À la veille de présenter son projet de loi « Relance logement », Vincent Jeanbrun multiplie les déplacements et les interventions auprès des professionnels immobiliers avec l’ambition de constituer une « équipe de France du logement ».
La question est de savoir si cette équipe de France peut passer le 1er tour. Et si son coach – le ministre du Logement – sera le Aimé Jacquet, de France 98, ou le Raymond Domenech de 2010 ?
À l’occasion du conseil des ministres du 24 juin, Vincent Jeanbrun va dévoiler son plan de jeu aux instances dirigeantes qui lèvent (enfin) le sourcil sur l’un des nombreux problèmes qui plombent ce pays : le logement.
Un coach ne peut pas tout, mais on a vu sur d’autres terrains leur capacité à saper le moral des joueurs.

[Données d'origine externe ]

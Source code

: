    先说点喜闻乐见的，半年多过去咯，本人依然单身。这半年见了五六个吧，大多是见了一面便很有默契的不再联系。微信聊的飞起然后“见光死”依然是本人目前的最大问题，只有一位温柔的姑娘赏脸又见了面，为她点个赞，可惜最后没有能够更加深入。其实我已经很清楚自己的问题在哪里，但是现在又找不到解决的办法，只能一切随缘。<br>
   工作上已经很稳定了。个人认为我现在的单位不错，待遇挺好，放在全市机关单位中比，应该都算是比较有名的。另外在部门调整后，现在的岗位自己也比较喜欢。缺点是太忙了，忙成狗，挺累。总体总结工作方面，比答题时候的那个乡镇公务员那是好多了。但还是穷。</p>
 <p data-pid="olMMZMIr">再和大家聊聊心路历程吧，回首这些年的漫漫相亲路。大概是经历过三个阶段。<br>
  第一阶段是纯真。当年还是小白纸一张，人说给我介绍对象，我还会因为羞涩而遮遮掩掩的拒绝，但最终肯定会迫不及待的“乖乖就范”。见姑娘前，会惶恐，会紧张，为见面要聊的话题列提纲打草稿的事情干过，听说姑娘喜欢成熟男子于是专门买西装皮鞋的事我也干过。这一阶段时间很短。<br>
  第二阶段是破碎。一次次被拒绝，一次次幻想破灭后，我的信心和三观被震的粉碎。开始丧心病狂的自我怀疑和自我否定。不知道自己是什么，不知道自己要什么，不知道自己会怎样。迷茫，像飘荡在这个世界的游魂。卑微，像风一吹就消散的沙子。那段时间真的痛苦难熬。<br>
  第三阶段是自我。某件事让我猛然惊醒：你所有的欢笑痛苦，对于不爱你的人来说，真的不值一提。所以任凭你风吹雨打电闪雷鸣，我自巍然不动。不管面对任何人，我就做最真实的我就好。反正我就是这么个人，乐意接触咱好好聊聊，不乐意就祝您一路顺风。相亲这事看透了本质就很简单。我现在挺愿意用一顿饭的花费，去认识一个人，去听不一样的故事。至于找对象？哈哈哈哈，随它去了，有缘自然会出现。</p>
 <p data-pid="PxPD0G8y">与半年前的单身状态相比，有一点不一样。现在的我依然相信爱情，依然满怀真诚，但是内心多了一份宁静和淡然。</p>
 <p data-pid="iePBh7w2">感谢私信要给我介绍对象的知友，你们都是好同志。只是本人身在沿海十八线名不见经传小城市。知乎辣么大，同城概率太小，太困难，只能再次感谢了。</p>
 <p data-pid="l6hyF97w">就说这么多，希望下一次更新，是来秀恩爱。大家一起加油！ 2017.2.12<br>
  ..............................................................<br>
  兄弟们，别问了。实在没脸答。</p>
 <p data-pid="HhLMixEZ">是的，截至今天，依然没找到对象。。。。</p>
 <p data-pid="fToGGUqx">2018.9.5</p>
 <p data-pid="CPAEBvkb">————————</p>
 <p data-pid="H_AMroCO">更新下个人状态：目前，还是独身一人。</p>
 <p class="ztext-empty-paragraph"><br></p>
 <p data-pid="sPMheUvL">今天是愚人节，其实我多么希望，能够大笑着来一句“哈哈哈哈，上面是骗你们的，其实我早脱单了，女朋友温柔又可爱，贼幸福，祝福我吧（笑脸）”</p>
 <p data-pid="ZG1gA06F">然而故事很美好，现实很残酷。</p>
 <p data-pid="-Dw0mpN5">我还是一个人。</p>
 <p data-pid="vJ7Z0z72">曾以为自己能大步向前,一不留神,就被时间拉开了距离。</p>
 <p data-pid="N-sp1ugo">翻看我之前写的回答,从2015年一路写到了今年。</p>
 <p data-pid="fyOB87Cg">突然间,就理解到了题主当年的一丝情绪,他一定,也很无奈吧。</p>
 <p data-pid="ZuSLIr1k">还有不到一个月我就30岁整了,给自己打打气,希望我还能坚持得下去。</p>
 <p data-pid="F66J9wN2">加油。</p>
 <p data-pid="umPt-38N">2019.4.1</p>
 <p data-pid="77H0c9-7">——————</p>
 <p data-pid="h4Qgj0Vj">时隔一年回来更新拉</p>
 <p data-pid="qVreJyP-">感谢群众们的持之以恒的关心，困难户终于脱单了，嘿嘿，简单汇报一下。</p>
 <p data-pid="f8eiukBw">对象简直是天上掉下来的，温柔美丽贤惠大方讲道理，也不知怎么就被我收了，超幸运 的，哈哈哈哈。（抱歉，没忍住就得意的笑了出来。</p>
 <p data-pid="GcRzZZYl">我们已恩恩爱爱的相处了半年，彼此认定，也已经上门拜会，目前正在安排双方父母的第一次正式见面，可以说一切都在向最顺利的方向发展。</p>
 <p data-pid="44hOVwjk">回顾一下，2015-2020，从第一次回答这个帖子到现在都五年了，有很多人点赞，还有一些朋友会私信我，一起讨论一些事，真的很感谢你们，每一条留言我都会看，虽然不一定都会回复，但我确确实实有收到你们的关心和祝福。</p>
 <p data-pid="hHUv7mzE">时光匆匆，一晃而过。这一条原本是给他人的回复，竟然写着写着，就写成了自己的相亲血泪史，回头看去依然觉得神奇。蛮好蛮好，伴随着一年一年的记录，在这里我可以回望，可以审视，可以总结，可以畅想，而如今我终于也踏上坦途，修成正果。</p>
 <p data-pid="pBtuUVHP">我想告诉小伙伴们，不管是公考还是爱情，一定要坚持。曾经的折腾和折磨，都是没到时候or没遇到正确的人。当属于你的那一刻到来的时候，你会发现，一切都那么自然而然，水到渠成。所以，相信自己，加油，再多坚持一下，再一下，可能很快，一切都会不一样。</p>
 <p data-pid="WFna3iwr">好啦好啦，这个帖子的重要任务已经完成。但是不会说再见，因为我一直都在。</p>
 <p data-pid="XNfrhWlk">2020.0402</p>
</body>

Fort heureusement, ceux de l’équipe de France du logement – et de l’immobilier par extension – ne sont pas dans le bus à faire grève. Bien au contraire.
Et ils l’ont prouvé cette semaine à l’occasion du sommet annuel de la Fondation Palladio. Toute la chaîne de valeur de l’industrie immobilière s’est mobilisée pour formuler des propositions qui tournent le dos aux postures dogmatiques – où le spéculateur porte tous les maux – comme aux idées reçues – qui réduisent l’immobilier à un placement improductif.
Mais surtout, il s’agit de propositions à droit constant et qui ne demandent pas le moindre centime de subvention publique. Après tout, l’immobilier rapporte plus de 100 Mds€ de taxes et contributions diverses et en coûte 43 Mds€, essentiellement en aide à la personne.
La démarche de la Fondation Palladio est salutaire et appelle à un nouveau rapport entre les acteurs privés et publics basé sur une confiance réciproque. Laquelle s’est distendue au fil du temps.
Le temps, justement, est compté. On ne va pas revenir sur le constat, mais il est quand même dramatique à la lecture du baromètre d’impact EY-Palladio. Des besoins qui ne sont pas ou mal adressés, avec une pénurie de production de logements et un surplus de bureaux. Une dégradation sans précédent de la productivité de la filière depuis un demi-siècle qui obère la capacité de financement de l’innovation. Une valeur ajoutée de la première industrie de France qui recule et passe sous la barre des 10 % du PIB. Des emplois non délocalisables que l’on détruit.
Il y a urgence à changer de braquet, sans attendre une quelconque élection. Sinon, l’équipe de France du logement, de l’immobilier, de la ville, deviendra une petite équipe locale qui jouera son championnat de district. Sur un champ de patates et devant des tribunes vides.